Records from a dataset
++++++

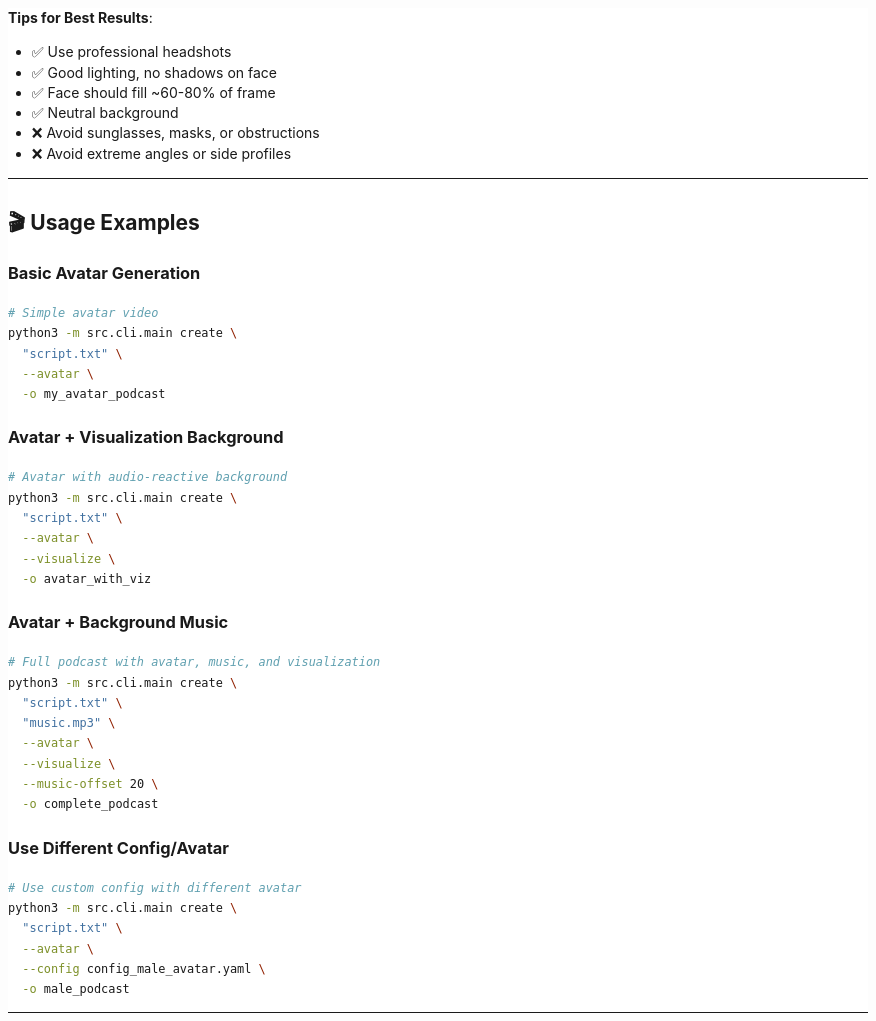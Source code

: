 **Tips for Best Results**:
- ✅ Use professional headshots
- ✅ Good lighting, no shadows on face
- ✅ Face should fill ~60-80% of frame
- ✅ Neutral background
- ❌ Avoid sunglasses, masks, or obstructions
- ❌ Avoid extreme angles or side profiles

---

## 🎬 Usage Examples

### Basic Avatar Generation

```bash
# Simple avatar video
python3 -m src.cli.main create \
  "script.txt" \
  --avatar \
  -o my_avatar_podcast
```

### Avatar + Visualization Background

```bash
# Avatar with audio-reactive background
python3 -m src.cli.main create \
  "script.txt" \
  --avatar \
  --visualize \
  -o avatar_with_viz
```

### Avatar + Background Music

```bash
# Full podcast with avatar, music, and visualization
python3 -m src.cli.main create \
  "script.txt" \
  "music.mp3" \
  --avatar \
  --visualize \
  --music-offset 20 \
  -o complete_podcast
```

### Use Different Config/Avatar

```bash
# Use custom config with different avatar
python3 -m src.cli.main create \
  "script.txt" \
  --avatar \
  --config config_male_avatar.yaml \
  -o male_podcast
```

---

++++++

## TASK REQUIREMENTS:
The entries are to be printed exactly as written; the pictures are to be left out.

## SOLUTION FOR THIS PROBLEM:
Source code

: **Tips for Best Results**:
- ✅ Use professional headshots
- ✅ Good lighting, no shadows on face
- ✅ Face should fill ~60-80% of frame
- ✅ Neutral background
- ❌ Avoid sunglasses, masks, or obstructions
- ❌ Avoid extreme angles or side profiles

---

## 🎬 Usage Examples

### Basic Avatar Generation

```bash
# Simple avatar video
python3 -m src.cli.main create \
  "script.txt" \
  --avatar \
  -o my_avatar_podcast
```

### Avatar + Visualization Background

```bash
# Avatar with audio-reactive background
python3 -m src.cli.main create \
  "script.txt" \
  --avatar \
  --visualize \
  -o avatar_with_viz
```

### Avatar + Background Music

```bash
# Full podcast with avatar, music, and visualization
python3 -m src.cli.main create \
  "script.txt" \
  "music.mp3" \
  --avatar \
  --visualize \
  --music-offset 20 \
  -o complete_podcast
```

### Use Different Config/Avatar

```bash
# Use custom config with different avatar
python3 -m src.cli.main create \
  "script.txt" \
  --avatar \
  --config config_male_avatar.yaml \
  -o male_podcast
```

---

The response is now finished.